▶ TASK INSTRUCTIONS
Nothing below is to be printed except the lines between the line holding "Vom încerca să" and the line holding "mai mult cartierul.", inclusive, each exactly as it appears.

▶ PROVIDED RECORDS

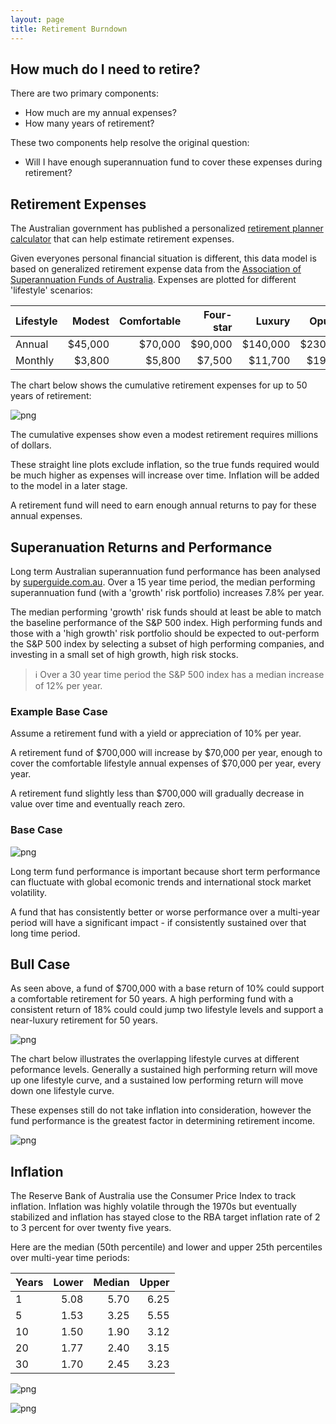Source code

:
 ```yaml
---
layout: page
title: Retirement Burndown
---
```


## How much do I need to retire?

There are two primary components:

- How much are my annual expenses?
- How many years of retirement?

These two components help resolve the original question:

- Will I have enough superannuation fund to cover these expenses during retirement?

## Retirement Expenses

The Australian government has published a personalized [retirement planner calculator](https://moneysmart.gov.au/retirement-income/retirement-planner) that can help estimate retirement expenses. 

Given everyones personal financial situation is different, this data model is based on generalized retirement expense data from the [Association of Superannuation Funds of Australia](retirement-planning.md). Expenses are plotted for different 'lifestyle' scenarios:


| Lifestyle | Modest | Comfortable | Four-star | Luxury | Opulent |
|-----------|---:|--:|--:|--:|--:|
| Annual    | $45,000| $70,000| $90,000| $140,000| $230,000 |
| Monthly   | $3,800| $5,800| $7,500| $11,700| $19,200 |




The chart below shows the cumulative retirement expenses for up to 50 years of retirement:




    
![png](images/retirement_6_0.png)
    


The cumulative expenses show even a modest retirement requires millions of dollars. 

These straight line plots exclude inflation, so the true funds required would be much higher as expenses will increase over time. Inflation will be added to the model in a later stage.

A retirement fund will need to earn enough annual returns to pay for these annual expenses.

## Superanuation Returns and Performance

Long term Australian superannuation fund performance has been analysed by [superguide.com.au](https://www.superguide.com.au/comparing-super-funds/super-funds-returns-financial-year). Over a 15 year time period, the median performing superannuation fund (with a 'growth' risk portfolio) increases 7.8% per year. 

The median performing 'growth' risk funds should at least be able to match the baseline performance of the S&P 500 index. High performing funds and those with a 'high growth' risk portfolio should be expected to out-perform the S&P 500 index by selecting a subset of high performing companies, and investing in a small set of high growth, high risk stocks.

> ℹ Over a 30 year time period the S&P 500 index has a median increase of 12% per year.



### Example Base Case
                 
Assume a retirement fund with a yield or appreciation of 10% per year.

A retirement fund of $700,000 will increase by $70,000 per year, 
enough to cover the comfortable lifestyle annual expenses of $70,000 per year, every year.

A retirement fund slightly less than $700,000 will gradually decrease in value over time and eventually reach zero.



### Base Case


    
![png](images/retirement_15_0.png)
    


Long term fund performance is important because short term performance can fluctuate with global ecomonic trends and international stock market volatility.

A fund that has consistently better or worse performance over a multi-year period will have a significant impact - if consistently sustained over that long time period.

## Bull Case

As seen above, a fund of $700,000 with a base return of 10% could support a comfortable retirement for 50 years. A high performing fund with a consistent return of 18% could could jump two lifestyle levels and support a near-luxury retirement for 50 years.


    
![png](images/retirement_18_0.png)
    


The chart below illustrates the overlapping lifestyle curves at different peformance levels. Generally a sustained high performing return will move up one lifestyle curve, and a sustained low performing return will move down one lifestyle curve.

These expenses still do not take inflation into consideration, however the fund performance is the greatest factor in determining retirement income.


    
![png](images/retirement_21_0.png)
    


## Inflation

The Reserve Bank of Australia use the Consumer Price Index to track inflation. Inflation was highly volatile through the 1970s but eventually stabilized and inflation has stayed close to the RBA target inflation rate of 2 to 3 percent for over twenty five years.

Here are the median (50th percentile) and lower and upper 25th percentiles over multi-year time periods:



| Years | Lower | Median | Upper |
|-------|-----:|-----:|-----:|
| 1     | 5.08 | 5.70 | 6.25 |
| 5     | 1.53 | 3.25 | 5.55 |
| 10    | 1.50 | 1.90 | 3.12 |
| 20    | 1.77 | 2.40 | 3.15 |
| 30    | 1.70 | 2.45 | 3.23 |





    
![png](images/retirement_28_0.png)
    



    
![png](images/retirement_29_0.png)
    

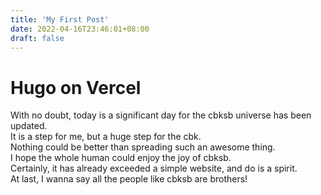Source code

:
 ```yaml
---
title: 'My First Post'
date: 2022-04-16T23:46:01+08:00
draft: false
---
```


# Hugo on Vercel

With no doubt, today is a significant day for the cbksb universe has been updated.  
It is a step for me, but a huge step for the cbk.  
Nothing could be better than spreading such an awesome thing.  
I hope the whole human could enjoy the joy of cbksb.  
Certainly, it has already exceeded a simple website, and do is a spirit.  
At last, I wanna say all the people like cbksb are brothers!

==

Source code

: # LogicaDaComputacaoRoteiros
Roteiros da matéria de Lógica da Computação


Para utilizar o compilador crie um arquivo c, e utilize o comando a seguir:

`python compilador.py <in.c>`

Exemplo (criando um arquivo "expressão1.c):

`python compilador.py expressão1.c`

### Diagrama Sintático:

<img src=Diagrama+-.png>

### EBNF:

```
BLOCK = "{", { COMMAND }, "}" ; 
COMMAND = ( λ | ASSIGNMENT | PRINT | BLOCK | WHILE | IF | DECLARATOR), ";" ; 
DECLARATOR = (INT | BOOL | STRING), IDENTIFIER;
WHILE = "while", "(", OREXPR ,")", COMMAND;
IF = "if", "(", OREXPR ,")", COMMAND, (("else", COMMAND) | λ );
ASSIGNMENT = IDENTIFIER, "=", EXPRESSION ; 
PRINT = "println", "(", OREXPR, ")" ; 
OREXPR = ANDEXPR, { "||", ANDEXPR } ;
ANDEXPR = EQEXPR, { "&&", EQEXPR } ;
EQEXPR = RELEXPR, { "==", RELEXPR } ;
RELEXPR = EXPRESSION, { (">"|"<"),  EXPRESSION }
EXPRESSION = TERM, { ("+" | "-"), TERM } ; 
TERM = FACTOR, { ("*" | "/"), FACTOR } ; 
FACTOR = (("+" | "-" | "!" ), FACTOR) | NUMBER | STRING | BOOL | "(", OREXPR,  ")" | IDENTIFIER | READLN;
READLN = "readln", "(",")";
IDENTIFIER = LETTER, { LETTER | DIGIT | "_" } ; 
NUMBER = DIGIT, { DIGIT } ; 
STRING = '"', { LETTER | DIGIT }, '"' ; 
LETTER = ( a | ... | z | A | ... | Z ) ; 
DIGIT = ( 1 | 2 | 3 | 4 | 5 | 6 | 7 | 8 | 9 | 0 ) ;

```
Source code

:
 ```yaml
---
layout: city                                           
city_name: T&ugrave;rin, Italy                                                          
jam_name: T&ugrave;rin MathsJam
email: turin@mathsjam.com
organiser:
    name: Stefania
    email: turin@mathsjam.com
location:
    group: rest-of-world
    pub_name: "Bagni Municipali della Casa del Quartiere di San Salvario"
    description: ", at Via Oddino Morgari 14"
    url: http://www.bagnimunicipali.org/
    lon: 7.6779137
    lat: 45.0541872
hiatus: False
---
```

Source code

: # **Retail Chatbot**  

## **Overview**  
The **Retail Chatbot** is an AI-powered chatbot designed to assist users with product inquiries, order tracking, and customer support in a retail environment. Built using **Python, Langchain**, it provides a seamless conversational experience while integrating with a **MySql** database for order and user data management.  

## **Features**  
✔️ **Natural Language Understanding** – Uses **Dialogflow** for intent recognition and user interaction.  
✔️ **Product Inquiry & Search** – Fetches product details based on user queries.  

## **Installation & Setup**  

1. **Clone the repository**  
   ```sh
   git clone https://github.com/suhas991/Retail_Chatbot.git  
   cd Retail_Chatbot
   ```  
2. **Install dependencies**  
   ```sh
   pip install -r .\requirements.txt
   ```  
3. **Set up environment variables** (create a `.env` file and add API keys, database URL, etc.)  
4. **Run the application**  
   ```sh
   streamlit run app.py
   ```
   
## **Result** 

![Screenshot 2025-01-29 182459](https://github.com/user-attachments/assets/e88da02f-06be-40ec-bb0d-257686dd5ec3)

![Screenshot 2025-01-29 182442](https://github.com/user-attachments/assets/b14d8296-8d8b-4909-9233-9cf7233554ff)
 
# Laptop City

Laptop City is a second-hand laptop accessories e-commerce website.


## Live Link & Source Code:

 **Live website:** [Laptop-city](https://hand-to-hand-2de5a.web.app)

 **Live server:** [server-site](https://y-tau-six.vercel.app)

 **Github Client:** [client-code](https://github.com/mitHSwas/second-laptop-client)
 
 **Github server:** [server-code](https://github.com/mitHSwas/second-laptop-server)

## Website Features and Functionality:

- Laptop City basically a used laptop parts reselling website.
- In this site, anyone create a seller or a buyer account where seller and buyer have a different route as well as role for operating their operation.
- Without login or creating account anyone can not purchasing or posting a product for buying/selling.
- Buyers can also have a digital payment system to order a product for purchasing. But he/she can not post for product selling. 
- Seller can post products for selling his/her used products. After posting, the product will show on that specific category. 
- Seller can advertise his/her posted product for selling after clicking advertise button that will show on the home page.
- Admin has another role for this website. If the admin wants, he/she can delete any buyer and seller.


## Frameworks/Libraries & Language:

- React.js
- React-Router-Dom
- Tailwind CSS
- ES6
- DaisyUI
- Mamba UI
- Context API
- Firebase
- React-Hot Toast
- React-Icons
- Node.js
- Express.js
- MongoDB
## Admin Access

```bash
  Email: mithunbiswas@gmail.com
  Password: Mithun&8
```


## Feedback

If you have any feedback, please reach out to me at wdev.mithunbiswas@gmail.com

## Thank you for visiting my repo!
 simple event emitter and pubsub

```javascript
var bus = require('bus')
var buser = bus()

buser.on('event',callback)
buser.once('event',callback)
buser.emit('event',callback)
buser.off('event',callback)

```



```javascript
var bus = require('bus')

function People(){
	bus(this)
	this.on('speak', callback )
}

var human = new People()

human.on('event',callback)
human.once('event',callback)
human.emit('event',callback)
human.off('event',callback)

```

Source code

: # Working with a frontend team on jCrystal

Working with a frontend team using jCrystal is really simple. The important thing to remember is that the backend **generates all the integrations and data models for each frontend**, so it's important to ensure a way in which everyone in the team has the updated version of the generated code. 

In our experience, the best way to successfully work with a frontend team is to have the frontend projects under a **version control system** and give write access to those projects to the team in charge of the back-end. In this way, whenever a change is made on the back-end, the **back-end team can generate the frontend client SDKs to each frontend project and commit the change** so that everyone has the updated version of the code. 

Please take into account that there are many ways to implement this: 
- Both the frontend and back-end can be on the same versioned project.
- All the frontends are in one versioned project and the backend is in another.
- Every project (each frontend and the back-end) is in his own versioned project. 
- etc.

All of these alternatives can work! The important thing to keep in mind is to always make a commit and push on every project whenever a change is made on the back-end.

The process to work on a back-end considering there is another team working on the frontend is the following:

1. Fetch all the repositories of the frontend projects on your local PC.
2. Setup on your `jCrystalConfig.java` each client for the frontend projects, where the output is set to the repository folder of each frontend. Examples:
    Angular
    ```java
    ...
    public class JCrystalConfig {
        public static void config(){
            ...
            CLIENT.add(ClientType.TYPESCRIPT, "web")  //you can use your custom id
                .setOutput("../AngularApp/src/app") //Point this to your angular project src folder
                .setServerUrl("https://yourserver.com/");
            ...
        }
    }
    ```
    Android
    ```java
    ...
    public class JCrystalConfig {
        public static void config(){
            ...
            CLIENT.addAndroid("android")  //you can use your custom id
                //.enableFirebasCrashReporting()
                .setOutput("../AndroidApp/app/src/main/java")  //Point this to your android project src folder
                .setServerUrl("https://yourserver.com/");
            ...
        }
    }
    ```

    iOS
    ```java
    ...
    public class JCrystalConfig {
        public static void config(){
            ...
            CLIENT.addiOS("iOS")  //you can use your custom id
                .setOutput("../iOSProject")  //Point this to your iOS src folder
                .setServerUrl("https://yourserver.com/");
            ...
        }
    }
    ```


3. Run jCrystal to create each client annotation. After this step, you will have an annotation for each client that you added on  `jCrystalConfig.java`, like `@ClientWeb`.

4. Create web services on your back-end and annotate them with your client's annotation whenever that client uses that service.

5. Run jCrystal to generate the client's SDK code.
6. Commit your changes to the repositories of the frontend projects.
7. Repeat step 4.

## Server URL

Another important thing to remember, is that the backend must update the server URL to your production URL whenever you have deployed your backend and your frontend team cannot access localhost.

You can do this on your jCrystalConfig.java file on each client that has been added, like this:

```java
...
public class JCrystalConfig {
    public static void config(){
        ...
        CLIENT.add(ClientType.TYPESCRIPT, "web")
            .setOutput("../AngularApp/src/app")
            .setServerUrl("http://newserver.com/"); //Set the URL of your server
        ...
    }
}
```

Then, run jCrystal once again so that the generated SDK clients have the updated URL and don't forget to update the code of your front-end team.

...

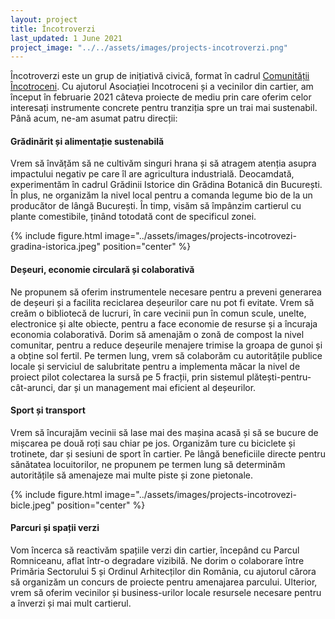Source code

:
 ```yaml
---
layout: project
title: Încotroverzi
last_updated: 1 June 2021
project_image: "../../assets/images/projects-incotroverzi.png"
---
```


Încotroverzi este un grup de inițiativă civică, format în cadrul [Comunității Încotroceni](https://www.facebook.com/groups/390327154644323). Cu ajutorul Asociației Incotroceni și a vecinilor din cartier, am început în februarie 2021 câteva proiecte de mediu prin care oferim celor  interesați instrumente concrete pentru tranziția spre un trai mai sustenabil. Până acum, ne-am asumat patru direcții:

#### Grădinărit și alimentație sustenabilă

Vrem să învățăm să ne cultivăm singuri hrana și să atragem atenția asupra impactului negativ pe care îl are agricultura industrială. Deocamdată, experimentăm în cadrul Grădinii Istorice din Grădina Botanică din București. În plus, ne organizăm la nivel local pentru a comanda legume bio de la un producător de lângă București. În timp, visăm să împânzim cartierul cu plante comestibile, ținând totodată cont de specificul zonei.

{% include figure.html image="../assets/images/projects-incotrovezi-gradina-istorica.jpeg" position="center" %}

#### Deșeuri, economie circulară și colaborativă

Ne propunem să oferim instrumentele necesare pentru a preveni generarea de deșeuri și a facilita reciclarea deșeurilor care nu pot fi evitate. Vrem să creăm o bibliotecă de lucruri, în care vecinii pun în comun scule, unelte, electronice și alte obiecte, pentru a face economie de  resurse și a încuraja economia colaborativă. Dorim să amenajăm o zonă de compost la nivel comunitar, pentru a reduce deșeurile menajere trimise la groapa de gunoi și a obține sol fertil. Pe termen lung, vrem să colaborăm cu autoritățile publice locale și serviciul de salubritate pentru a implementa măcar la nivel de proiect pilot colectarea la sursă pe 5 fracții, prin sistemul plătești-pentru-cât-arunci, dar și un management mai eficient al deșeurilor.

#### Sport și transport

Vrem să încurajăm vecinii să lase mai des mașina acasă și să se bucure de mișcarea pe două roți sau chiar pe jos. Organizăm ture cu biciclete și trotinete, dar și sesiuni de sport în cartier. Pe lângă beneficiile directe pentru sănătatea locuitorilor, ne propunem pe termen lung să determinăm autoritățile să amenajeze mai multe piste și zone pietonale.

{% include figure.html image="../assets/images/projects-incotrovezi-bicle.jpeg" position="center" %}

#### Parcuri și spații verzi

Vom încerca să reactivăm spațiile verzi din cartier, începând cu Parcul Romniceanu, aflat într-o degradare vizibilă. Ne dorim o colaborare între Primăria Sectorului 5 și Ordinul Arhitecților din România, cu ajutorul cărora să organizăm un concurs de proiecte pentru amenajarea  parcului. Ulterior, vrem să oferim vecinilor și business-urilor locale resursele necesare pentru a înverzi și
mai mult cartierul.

▶ SOLVED EXERCISE
Vom încerca să reactivăm spațiile verzi din cartier, începând cu Parcul Romniceanu, aflat într-o degradare vizibilă. Ne dorim o colaborare între Primăria Sectorului 5 și Ordinul Arhitecților din România, cu ajutorul cărora să organizăm un concurs de proiecte pentru amenajarea  parcului. Ulterior, vrem să oferim vecinilor și business-urilor locale resursele necesare pentru a înverzi și
mai mult cartierul.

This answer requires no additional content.